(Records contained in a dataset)
◆ ◆ ◆ ◆ ◆ ◆ ◆
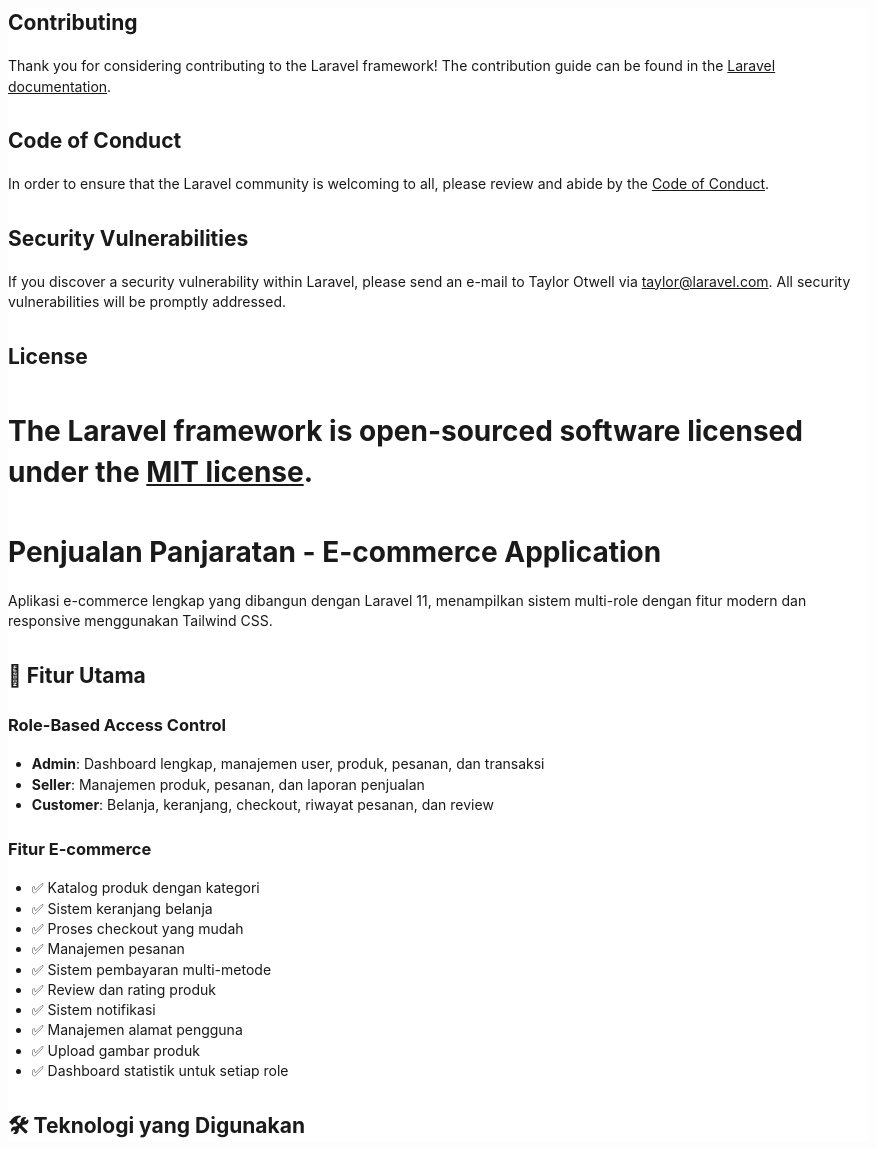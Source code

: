 ## Contributing

Thank you for considering contributing to the Laravel framework! The contribution guide can be found in the [Laravel documentation](https://laravel.com/docs/contributions).

## Code of Conduct

In order to ensure that the Laravel community is welcoming to all, please review and abide by the [Code of Conduct](https://laravel.com/docs/contributions#code-of-conduct).

## Security Vulnerabilities

If you discover a security vulnerability within Laravel, please send an e-mail to Taylor Otwell via [taylor@laravel.com](mailto:taylor@laravel.com). All security vulnerabilities will be promptly addressed.

## License

The Laravel framework is open-sourced software licensed under the [MIT license](https://opensource.org/licenses/MIT).
=======
# Penjualan Panjaratan - E-commerce Application

Aplikasi e-commerce lengkap yang dibangun dengan Laravel 11, menampilkan sistem multi-role dengan fitur modern dan responsive menggunakan Tailwind CSS.

## 🚀 Fitur Utama

### Role-Based Access Control
- **Admin**: Dashboard lengkap, manajemen user, produk, pesanan, dan transaksi
- **Seller**: Manajemen produk, pesanan, dan laporan penjualan
- **Customer**: Belanja, keranjang, checkout, riwayat pesanan, dan review

### Fitur E-commerce
- ✅ Katalog produk dengan kategori
- ✅ Sistem keranjang belanja
- ✅ Proses checkout yang mudah
- ✅ Manajemen pesanan
- ✅ Sistem pembayaran multi-metode
- ✅ Review dan rating produk
- ✅ Sistem notifikasi
- ✅ Manajemen alamat pengguna
- ✅ Upload gambar produk
- ✅ Dashboard statistik untuk setiap role

## 🛠 Teknologi yang Digunakan
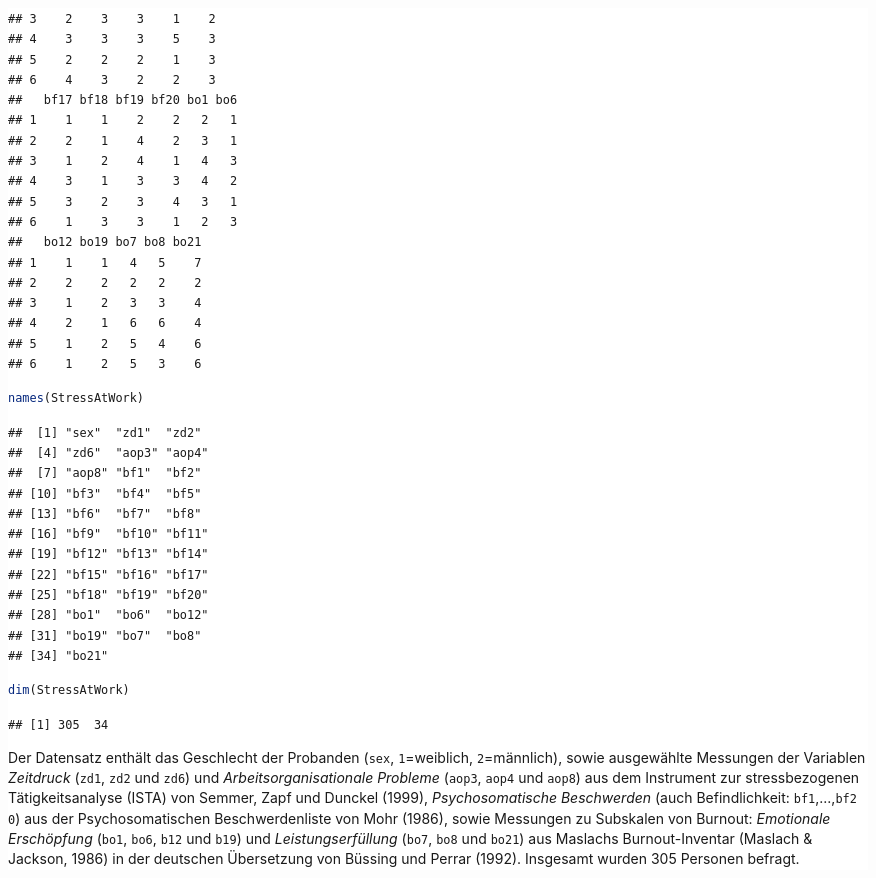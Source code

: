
 ```
## 3    2    3    3    1    2
## 4    3    3    3    5    3
## 5    2    2    2    1    3
## 6    4    3    2    2    3
##   bf17 bf18 bf19 bf20 bo1 bo6
## 1    1    1    2    2   2   1
## 2    2    1    4    2   3   1
## 3    1    2    4    1   4   3
## 4    3    1    3    3   4   2
## 5    3    2    3    4   3   1
## 6    1    3    3    1   2   3
##   bo12 bo19 bo7 bo8 bo21
## 1    1    1   4   5    7
## 2    2    2   2   2    2
## 3    1    2   3   3    4
## 4    2    1   6   6    4
## 5    1    2   5   4    6
## 6    1    2   5   3    6
```

```r
names(StressAtWork)
```

```
##  [1] "sex"  "zd1"  "zd2" 
##  [4] "zd6"  "aop3" "aop4"
##  [7] "aop8" "bf1"  "bf2" 
## [10] "bf3"  "bf4"  "bf5" 
## [13] "bf6"  "bf7"  "bf8" 
## [16] "bf9"  "bf10" "bf11"
## [19] "bf12" "bf13" "bf14"
## [22] "bf15" "bf16" "bf17"
## [25] "bf18" "bf19" "bf20"
## [28] "bo1"  "bo6"  "bo12"
## [31] "bo19" "bo7"  "bo8" 
## [34] "bo21"
```

```r
dim(StressAtWork)
```

```
## [1] 305  34
```

Der Datensatz enthält das Geschlecht der Probanden (`sex`, `1`=weiblich, `2`=männlich), sowie ausgewählte Messungen der Variablen _Zeitdruck_ (`zd1`, `zd2` und `zd6`) und _Arbeitsorganisationale Probleme_ (`aop3`, `aop4` und `aop8`) aus dem Instrument zur stressbezogenen Tätigkeitsanalyse (ISTA) von Semmer, Zapf und Dunckel (1999), _Psychosomatische Beschwerden_ (auch Befindlichkeit: `bf1`,...,`bf20`) aus der Psychosomatischen Beschwerdenliste von Mohr (1986), sowie Messungen zu Subskalen von Burnout: _Emotionale Erschöpfung_ (`bo1`, `bo6`, `b12` und `b19`) und _Leistungserfüllung_ (`bo7`, `bo8` und `bo21`) aus Maslachs Burnout-Inventar (Maslach & Jackson, 1986) in der deutschen Übersetzung von Büssing und Perrar (1992). Insgesamt wurden 305 Personen befragt.
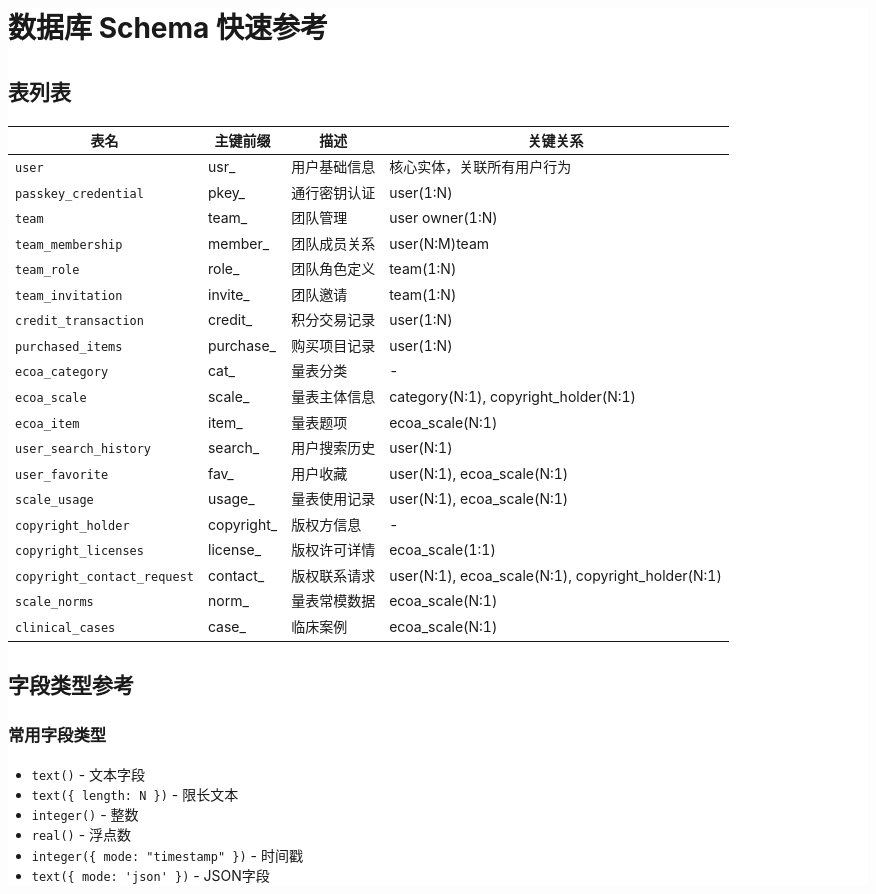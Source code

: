 # 数据库 Schema 快速参考

## 表列表

| 表名 | 主键前缀 | 描述 | 关键关系 |
|------|---------|------|---------|
| `user` | usr_ | 用户基础信息 | 核心实体，关联所有用户行为 |
| `passkey_credential` | pkey_ | 通行密钥认证 | user(1:N) |
| `team` | team_ | 团队管理 | user owner(1:N) |
| `team_membership` | member_ | 团队成员关系 | user(N:M)team |
| `team_role` | role_ | 团队角色定义 | team(1:N) |
| `team_invitation` | invite_ | 团队邀请 | team(1:N) |
| `credit_transaction` | credit_ | 积分交易记录 | user(1:N) |
| `purchased_items` | purchase_ | 购买项目记录 | user(1:N) |
| `ecoa_category` | cat_ | 量表分类 | - |
| `ecoa_scale` | scale_ | 量表主体信息 | category(N:1), copyright_holder(N:1) |
| `ecoa_item` | item_ | 量表题项 | ecoa_scale(N:1) |
| `user_search_history` | search_ | 用户搜索历史 | user(N:1) |
| `user_favorite` | fav_ | 用户收藏 | user(N:1), ecoa_scale(N:1) |
| `scale_usage` | usage_ | 量表使用记录 | user(N:1), ecoa_scale(N:1) |
| `copyright_holder` | copyright_ | 版权方信息 | - |
| `copyright_licenses` | license_ | 版权许可详情 | ecoa_scale(1:1) |
| `copyright_contact_request` | contact_ | 版权联系请求 | user(N:1), ecoa_scale(N:1), copyright_holder(N:1) |
| `scale_norms` | norm_ | 量表常模数据 | ecoa_scale(N:1) |
| `clinical_cases` | case_ | 临床案例 | ecoa_scale(N:1) |

## 字段类型参考

### 常用字段类型
- `text()` - 文本字段
- `text({ length: N })` - 限长文本
- `integer()` - 整数
- `real()` - 浮点数
- `integer({ mode: "timestamp" })` - 时间戳
- `text({ mode: 'json' })` - JSON字段
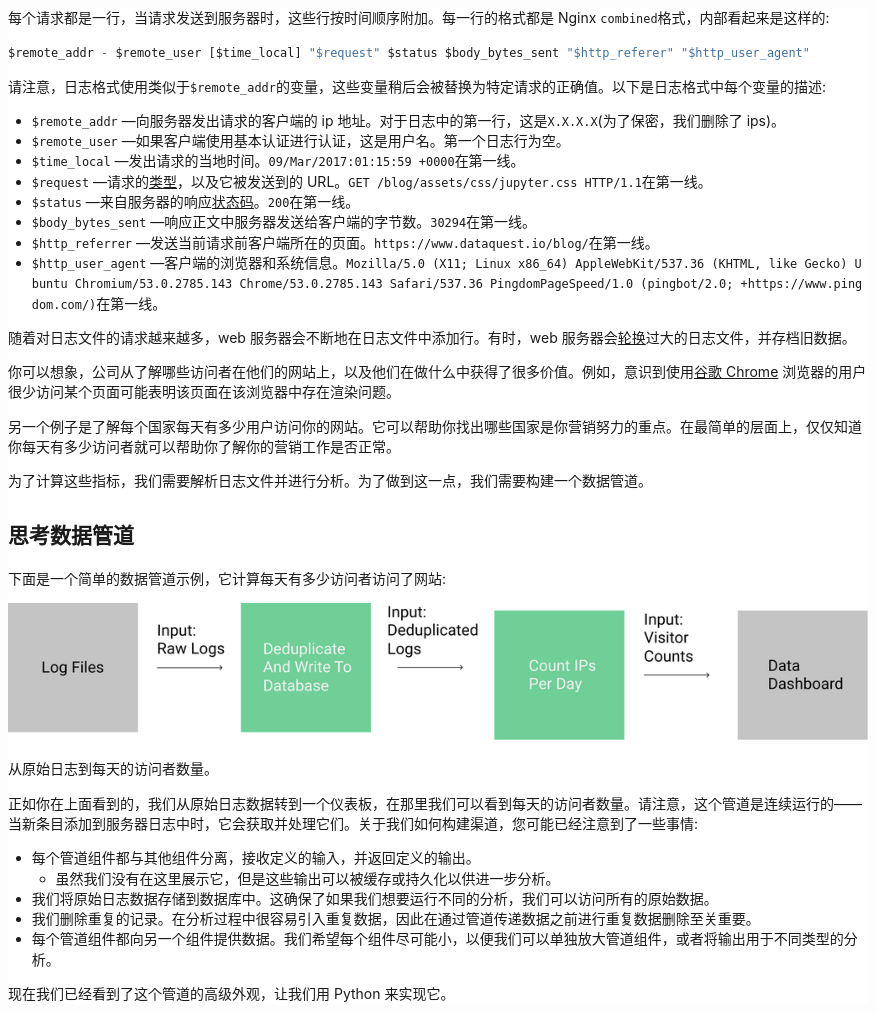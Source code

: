 每个请求都是一行，当请求发送到服务器时，这些行按时间顺序附加。每一行的格式都是 Nginx `combined`格式，内部看起来是这样的:

```py
$remote_addr - $remote_user [$time_local] "$request" $status $body_bytes_sent "$http_referer" "$http_user_agent"
```

请注意，日志格式使用类似于`$remote_addr`的变量，这些变量稍后会被替换为特定请求的正确值。以下是日志格式中每个变量的描述:

*   `$remote_addr` —向服务器发出请求的客户端的 ip 地址。对于日志中的第一行，这是`X.X.X.X`(为了保密，我们删除了 ips)。
*   `$remote_user` —如果客户端使用基本认证进行认证，这是用户名。第一个日志行为空。
*   `$time_local` —发出请求的当地时间。`09/Mar/2017:01:15:59 +0000`在第一线。
*   `$request` —请求的[类型](https://www.w3.org/Protocols/rfc2616/rfc2616-sec9.html)，以及它被发送到的 URL。`GET /blog/assets/css/jupyter.css HTTP/1.1`在第一线。
*   `$status` —来自服务器的响应[状态码](https://www.w3.org/Protocols/rfc2616/rfc2616-sec10.html)。`200`在第一线。
*   `$body_bytes_sent` —响应正文中服务器发送给客户端的字节数。`30294`在第一线。
*   `$http_referrer` —发送当前请求前客户端所在的页面。`https://www.dataquest.io/blog/`在第一线。
*   `$http_user_agent` —客户端的浏览器和系统信息。`Mozilla/5.0 (X11; Linux x86_64) AppleWebKit/537.36 (KHTML, like Gecko) Ubuntu Chromium/53.0.2785.143 Chrome/53.0.2785.143 Safari/537.36 PingdomPageSpeed/1.0 (pingbot/2.0; +https://www.pingdom.com/)`在第一线。

随着对日志文件的请求越来越多，web 服务器会不断地在日志文件中添加行。有时，web 服务器会[轮换](https://en.wikipedia.org/wiki/Log_rotation)过大的日志文件，并存档旧数据。

你可以想象，公司从了解哪些访问者在他们的网站上，以及他们在做什么中获得了很多价值。例如，意识到使用[谷歌 Chrome](https://www.google.com/chrome/) 浏览器的用户很少访问某个页面可能表明该页面在该浏览器中存在渲染问题。

另一个例子是了解每个国家每天有多少用户访问你的网站。它可以帮助你找出哪些国家是你营销努力的重点。在最简单的层面上，仅仅知道你每天有多少访问者就可以帮助你了解你的营销工作是否正常。

为了计算这些指标，我们需要解析日志文件并进行分析。为了做到这一点，我们需要构建一个数据管道。

## 思考数据管道

下面是一个简单的数据管道示例，它计算每天有多少访问者访问了网站:

![](img/8d1d72fb9083054939b54ad1ede4015c.png)

从原始日志到每天的访问者数量。

正如你在上面看到的，我们从原始日志数据转到一个仪表板，在那里我们可以看到每天的访问者数量。请注意，这个管道是连续运行的——当新条目添加到服务器日志中时，它会获取并处理它们。关于我们如何构建渠道，您可能已经注意到了一些事情:

*   每个管道组件都与其他组件分离，接收定义的输入，并返回定义的输出。
    *   虽然我们没有在这里展示它，但是这些输出可以被缓存或持久化以供进一步分析。
*   我们将原始日志数据存储到数据库中。这确保了如果我们想要运行不同的分析，我们可以访问所有的原始数据。
*   我们删除重复的记录。在分析过程中很容易引入重复数据，因此在通过管道传递数据之前进行重复数据删除至关重要。
*   每个管道组件都向另一个组件提供数据。我们希望每个组件尽可能小，以便我们可以单独放大管道组件，或者将输出用于不同类型的分析。

现在我们已经看到了这个管道的高级外观，让我们用 Python 来实现它。
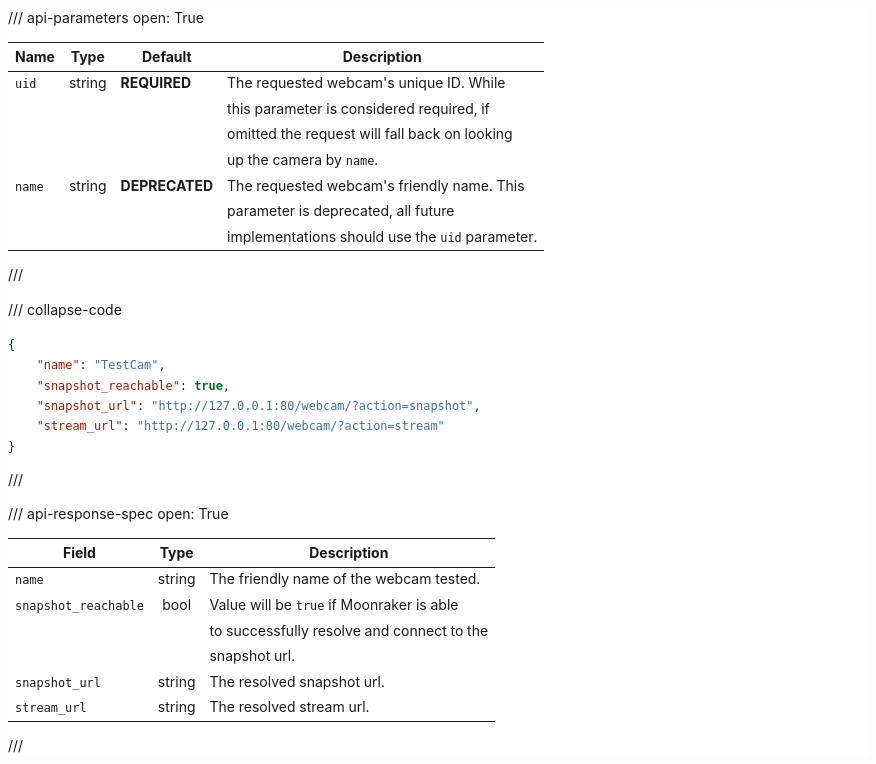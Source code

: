 /// api-parameters
    open: True

| Name   |  Type  | Default        | Description                                     |
| ------ | :----: | -------------- | ----------------------------------------------- |
| `uid`  | string | **REQUIRED**   | The requested webcam's unique ID. While         |
|        |        |                | this parameter is considered required, if       |^
|        |        |                | omitted the request will fall back on looking   |^
|        |        |                | up the camera by `name`.                        |^
| `name` | string | **DEPRECATED** | The requested webcam's friendly name. This      |
|        |        |                | parameter is deprecated, all future             |^
|        |        |                | implementations should use the `uid` parameter. |^

///

/// collapse-code
```{.json .apiresponse title="Example Response"}
{
    "name": "TestCam",
    "snapshot_reachable": true,
    "snapshot_url": "http://127.0.0.1:80/webcam/?action=snapshot",
    "stream_url": "http://127.0.0.1:80/webcam/?action=stream"
}
```
///

/// api-response-spec
    open: True

| Field                |  Type  | Description                                |
| -------------------- | :----: | ------------------------------------------ |
| `name`               | string | The friendly name of the webcam tested.    |
| `snapshot_reachable` |  bool  | Value will be `true` if Moonraker is able  |
|                      |        | to successfully resolve and connect to the |^
|                      |        | snapshot url.                              |^
| `snapshot_url`       | string | The resolved snapshot url.                 |
| `stream_url`         | string | The resolved stream url.                   |

///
◆ ◆ ◆ ◆ ◆ ◆ ◆
**What you will do:**
Reproduce exactly the entries from their first line through the line containing "- ✅ Proses checkout yang mudah", including both, and omit any pictures.

**Output for this exercise:**
Source code

: ## Contributing

Thank you for considering contributing to the Laravel framework! The contribution guide can be found in the [Laravel documentation](https://laravel.com/docs/contributions).

## Code of Conduct

In order to ensure that the Laravel community is welcoming to all, please review and abide by the [Code of Conduct](https://laravel.com/docs/contributions#code-of-conduct).

## Security Vulnerabilities

If you discover a security vulnerability within Laravel, please send an e-mail to Taylor Otwell via [taylor@laravel.com](mailto:taylor@laravel.com). All security vulnerabilities will be promptly addressed.

## License

The Laravel framework is open-sourced software licensed under the [MIT license](https://opensource.org/licenses/MIT).
=======
# Penjualan Panjaratan - E-commerce Application

Aplikasi e-commerce lengkap yang dibangun dengan Laravel 11, menampilkan sistem multi-role dengan fitur modern dan responsive menggunakan Tailwind CSS.

## 🚀 Fitur Utama

### Role-Based Access Control
- **Admin**: Dashboard lengkap, manajemen user, produk, pesanan, dan transaksi
- **Seller**: Manajemen produk, pesanan, dan laporan penjualan
- **Customer**: Belanja, keranjang, checkout, riwayat pesanan, dan review

### Fitur E-commerce
- ✅ Katalog produk dengan kategori
- ✅ Sistem keranjang belanja
- ✅ Proses checkout yang mudah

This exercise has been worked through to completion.